# 2.6.32 Low Latency CFQ IO

## Cyker

Has anyone played with this?

My system's been a bit nippier since I upgraded the kernel to 2.6.32, but I noticed every now and then I'd get a massive spike (Well... more of a rectangle...) of IOwait and anything that touched the disk in this time would just freeze until the iowait storm finished.

I suspect it's some interaction with the software RAID and the low latency CFQ IO scheduler; I find if I disable the low-latency mode or disable CFQ altogether, my system goes back to its old behaviour where heavy disk IO will chug things a bit but nothing actually locks up for any appreciable time.

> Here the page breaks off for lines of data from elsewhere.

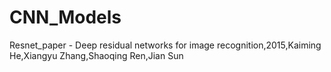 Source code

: # CNN_Models

Resnet_paper - Deep residual networks for image recognition,2015,Kaiming He,Xiangyu Zhang,Shaoqing Ren,Jian Sun
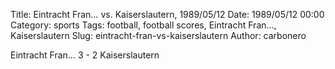 Title: Eintracht Fran… vs. Kaiserslautern, 1989/05/12
Date: 1989/05/12 00:00
Category: sports
Tags: football, football scores, Eintracht Fran…, Kaiserslautern
Slug: eintracht-fran-vs-kaiserslautern
Author: carbonero


Eintracht Fran… 3 - 2 Kaiserslautern
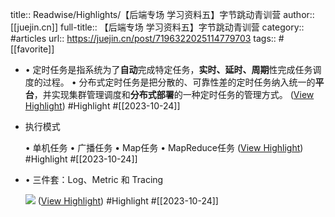 title:: Readwise/Highlights/【后端专场 学习资料五】字节跳动青训营
author:: [[juejin.cn]]
full-title:: 【后端专场 学习资料五】字节跳动青训营
category:: #articles
url:: https://juejin.cn/post/7196322025114779703
tags:: #[[favorite]]
- •   定时任务是指系统为了**自动**完成特定任务，**实时、延时、周期**性完成任务调度的过程。
  •   分布式定时任务是把分散的、可靠性差的定时任务纳入统一的**平台**，并实现集群管理调度和**分布式部署**的一种定时任务的管理方式。 ([View Highlight](https://read.readwise.io/read/01hdg223ywv9q16kg3sp03f2an)) #Highlight #[[2023-10-24]]
- 执行模式
  
  •   单机任务
  •   广播任务
  •   Map任务
  •   MapReduce任务 ([View Highlight](https://read.readwise.io/read/01hdg225s1znqcs57tygkk803a)) #Highlight #[[2023-10-24]]
- •   三件套：Log、Metric 和 Tracing
  
  ![](https://p3-juejin.byteimg.com/tos-cn-i-k3u1fbpfcp/7207ac58f7564cdeb79c6e9693d38717~tplv-k3u1fbpfcp-zoom-in-crop-mark:1512:0:0:0.awebp) ([View Highlight](https://read.readwise.io/read/01hdg2515jctj2cm2t78s09eqd)) #Highlight #[[2023-10-24]]
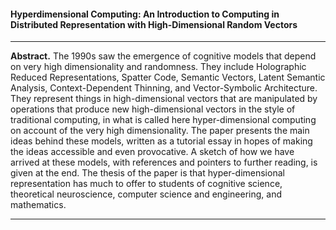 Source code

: #### Hyperdimensional Computing: An Introduction to Computing in Distributed Representation with High-Dimensional Random Vectors
---

**Abstract.** The 1990s saw the emergence of cognitive models that depend on very high dimensionality and randomness. They include Holographic Reduced Representations, Spatter Code, Semantic Vectors, Latent Semantic Analysis, Context-Dependent Thinning, and Vector-Symbolic Architecture. They represent things in high-dimensional vectors that are manipulated by operations that produce new high-dimensional vectors in the style of traditional computing, in what is called here hyper-dimensional computing on account of the very high dimensionality. The paper presents the main ideas behind these models, written as a tutorial essay in hopes of making the ideas accessible and even provocative. A sketch of how we have arrived at these models, with references and pointers to further reading, is given at the end. The thesis of the paper is that hyper-dimensional representation has much to offer to students of cognitive science, theoretical neuroscience, computer science and engineering, and mathematics.

---



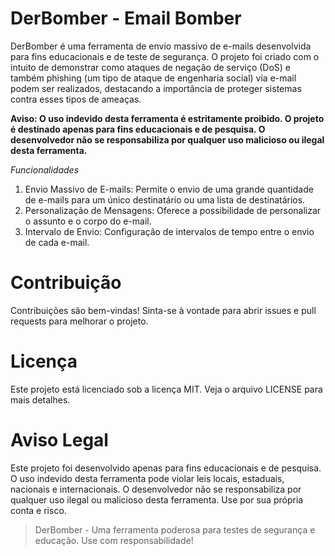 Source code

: # DerBomber - Email Bomber
DerBomber é uma ferramenta de envio massivo de e-mails desenvolvida para fins educacionais e de teste de segurança. O projeto foi criado com o intuito de demonstrar como ataques de negação de serviço (DoS) e também phishing (um tipo de ataque de engenharia social) via e-mail podem ser realizados, destacando a importância de proteger sistemas contra esses tipos de ameaças.

**Aviso: O uso indevido desta ferramenta é estritamente proibido. O projeto é destinado apenas para fins educacionais e de pesquisa. O desenvolvedor não se responsabiliza por qualquer uso malicioso ou ilegal desta ferramenta.**

*Funcionalidades*
1. Envio Massivo de E-mails: Permite o envio de uma grande quantidade de e-mails para um único destinatário ou uma lista de destinatários.
2. Personalização de Mensagens: Oferece a possibilidade de personalizar o assunto e o corpo do e-mail.
3. Intervalo de Envio: Configuração de intervalos de tempo entre o envio de cada e-mail.

# Contribuição
Contribuições são bem-vindas! Sinta-se à vontade para abrir issues e pull requests para melhorar o projeto.

# Licença
Este projeto está licenciado sob a licença MIT. Veja o arquivo LICENSE para mais detalhes.

# Aviso Legal
Este projeto foi desenvolvido apenas para fins educacionais e de pesquisa. O uso indevido desta ferramenta pode violar leis locais, estaduais, nacionais e internacionais. O desenvolvedor não se responsabiliza por qualquer uso ilegal ou malicioso desta ferramenta. Use por sua própria conta e risco.

> DerBomber - Uma ferramenta poderosa para testes de segurança e educação. Use com responsabilidade!
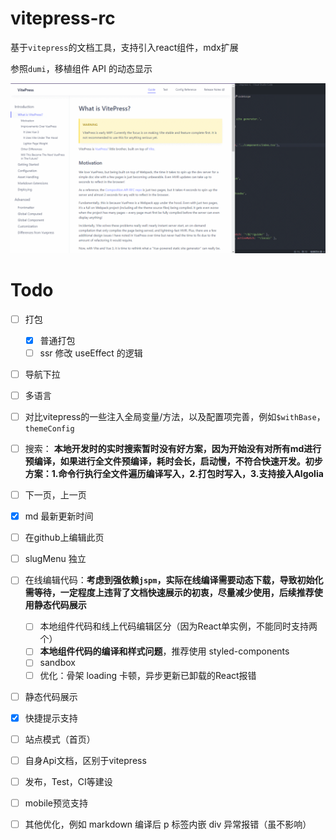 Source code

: # vitepress-rc
基于`vitepress`的文档工具，支持引入react组件，mdx扩展

参照`dumi`，移植组件 API 的动态显示 

![demo](demo.gif)

# Todo

- [ ] 打包
	- [x] 普通打包
	- [ ] ssr 修改 useEffect 的逻辑
- [ ] 导航下拉
- [ ] 多语言
- [ ] 对比vitepress的一些注入全局变量/方法，以及配置项完善，例如`$withBase`，`themeConfig`
- [ ] 搜索： **本地开发时的实时搜索暂时没有好方案，因为开始没有对所有md进行预编译，如果进行全文件预编译，耗时会长，启动慢，不符合快速开发。初步方案：1.命令行执行全文件遍历编译写入，2.打包时写入，3.支持接入Algolia**
- [ ] 下一页，上一页
- [x] md 最新更新时间
- [ ] 在github上编辑此页
- [ ] slugMenu 独立
- [ ] 在线编辑代码：**考虑到强依赖`jspm`，实际在线编译需要动态下载，导致初始化需等待，一定程度上违背了文档快速展示的初衷，尽量减少使用，后续推荐使用静态代码展示**
	- [ ] 本地组件代码和线上代码编辑区分（因为React单实例，不能同时支持两个）
	- [ ] **本地组件代码的编译和样式问题**，推荐使用 styled-components
	- [ ] sandbox
	- [ ] 优化：骨架 loading 卡顿，异步更新已卸载的React报错
- [ ] 静态代码展示
- [x] 快捷提示支持
- [ ] 站点模式（首页）
- [ ] 自身Api文档，区别于vitepress
- [ ] 发布，Test，CI等建设
- [ ] mobile预览支持
- [ ] 其他优化，例如 markdown 编译后 p 标签内嵌 div 异常报错（虽不影响）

If this is the trade-off, I'm leaving low-latency mode off!!

Edit: I spoke too soon! Even with low-latency mode off, I'm experiencing the giant IOwait rectangles!  :Laughing: 

Some change in the IO scheduling really seems to have trouble with huge sustained IO requests?

----------

## StringCheesian

What filesystem(s)?

I tried btrfs with compression and experienced something similar, everything would randomly (every 1 to 30 minutes) pause for about 5 seconds. I never saw anything like that with ext4.

----------

## Cyker

This is on plain ext4 (Backward-compatibility mode; No extents etc.) on an mdadm RAID5 array.

It only happens when the file system is under a lot of pressure, e.g. copying huge (100GBs) files. Maybe the fs needs a source quench notification?  :Razz: 

----------

## StringCheesian

If you're on 64 bit, do the complaints posted in this massive thread sound familiar?

"AMD64 system slow/unresponsive during disk access..."

Part 1: https://forums.gentoo.org/viewtopic-t-482731.html

Part 2: https://forums.gentoo.org/viewtopic-t-793263.html

----------

## Cyker

Well, it's not quite the same: Their problem is that every time the disk is accessed their systems chug up; Mine is only related to when the disk is being overloaded with IO requests.

In earlier kernels, the CFQ IO scheduler would still fit in other processes access to the disk, but for somewhere between 2.6.30 and .32, processes are being starved during heavy IO load.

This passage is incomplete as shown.